UsdGeomXformable encapsulates the schema for a prim that is transformable. Readers familiar with AbcGeom's Xform schema will find Xformable familiar, but more easily introspectable. Xformable decomposes a transformation into an ordered sequence of ops; unlike AbcGeom::Xform, which packs the op data into static and varying arrays, UsdGeomXformable expresses each op as an independent UsdAttribute. This data layout, while somewhat more expensive to extract, is much more conducive to "composed scene description" because it allows individual ops to be overridden in stronger layers independently of all other ops. We provide facilities leveraging core Usd features that help mitigate the extra cost of reading more attributes per-prim for performance-sensitive clients.

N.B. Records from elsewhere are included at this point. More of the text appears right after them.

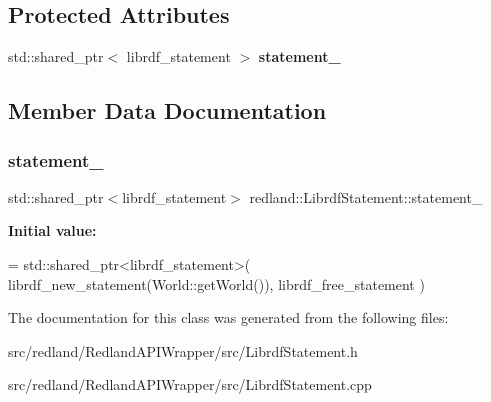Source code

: \subsection*{Protected Attributes}
\begin{DoxyCompactItemize}
\item 
std\+::shared\+\_\+ptr$<$ librdf\+\_\+statement $>$ {\bfseries statement\+\_\+}
\end{DoxyCompactItemize}


\subsection{Member Data Documentation}
\mbox{\label{classredland_1_1LibrdfStatement_ab76c572a450a69c9932a6f8534d978d5}} 
\subsubsection{\texorpdfstring{statement\+\_\+}{statement\_}}
{\footnotesize\ttfamily std\+::shared\+\_\+ptr$<$librdf\+\_\+statement$>$ redland\+::\+Librdf\+Statement\+::statement\+\_\+\hspace{0.3cm}{\ttfamily [protected]}}

{\bfseries Initial value\+:}
\begin{DoxyCode}
= std::shared\_ptr<librdf\_statement>(
                librdf\_new\_statement(World::getWorld()),
                librdf\_free\_statement
        )
\end{DoxyCode}


The documentation for this class was generated from the following files\+:\begin{DoxyCompactItemize}
\item 
src/redland/\+Redland\+A\+P\+I\+Wrapper/src/Librdf\+Statement.\+h\item 
src/redland/\+Redland\+A\+P\+I\+Wrapper/src/Librdf\+Statement.\+cpp\end{DoxyCompactItemize}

Of course, UsdGeom still requires a prim schema that simply represents a transformable prim that scopes other child prims, which is fulfilled by UsdGeomXform .

You may find it useful to digest the basic assumptions of UsdGeom linear algebra


UsdGeomGprim is the base class for all "geometric primitives", which encodes several per-primitive graphics-related properties. Defined Gprims currently include:

We expect there to be some debate around the last five "intrinsic" Gprims: Capsule, Cone, Cube, Cylinder, and Sphere, as not all DCC's support them as primitives. In Pixar's pipeline, we in fact rarely render these primitives, but find them highly useful for their fast inside/outside tests in defining volumes for lighting effects, procedural modifiers (such as "kill spheres" for instancers), and colliders. The last, in particular, is quite useful for interchanging data with rigid-body simulators. It is necessary to be able to transmit these volumes from dressing/animation tools to simulation/lighting/rendering tools, thus their presence in our schema. We expect to support these and other "non-native" schema types as some form of proxy or "pass through" prim in DCC's that do not understand them.


UsdGeomPointInstancer provides a powerful, scalable encoding for scattering many instances of multiple prototype objects (which can be arbitrary subtrees of the UsdStage that contains the PointInstancer), animating both the instances and prototypes, and pruning/masking instances based on integer ID.


UsdGeomCamera encodes a transformable camera.


UsdGeomModelAPI is an API schema that extends the basic UsdModelAPI API with concepts unique to models that contain 3D geometry. This includes:

Primvars (Primitive Variables)

"Primvars" are an important concept in UsdGeom. Primvars are attributes with a number of extra features that address the following problems in computer graphics:

  1. The need to "bind" user data on geometric primitives that becomes available to shaders during rendering.
  2. The need to specify a set of values associated with vertices or faces of a primitive that will interpolate across the primitive's surface under subdivision or shading.
  3. The need to inherit attributes down namespace to allow sparse authoring of sharable data that is compatible with native scenegraph instancing

One example that involves the first two problems is texture coordinates (commonly referred to as "uv's"), which are cast as primvars in UsdGeom. UsdGeomPrimvar encapsulates a single primvar, and provides the features associated with interpolating data across a surface. UsdGeomPrimvarsAPI provides the interface for creating and querying primvars on a prim, as well as the computations related to primvar inheritance.

Imageable Purpose

Purpose is a concept we have found useful in our pipeline for classifying geometry into categories that can each be independently included or excluded from traversals of prims on a stage, such as rendering or bounding-box computation traversals. The fallback purpose, default indicates that a prim has "no special purpose" and should generally be included in all traversals. Prims with purpose render should generally only be included when performing a "final quality" render. Prims with purpose proxy should generally only be included when performing a lightweight proxy render (such as openGL).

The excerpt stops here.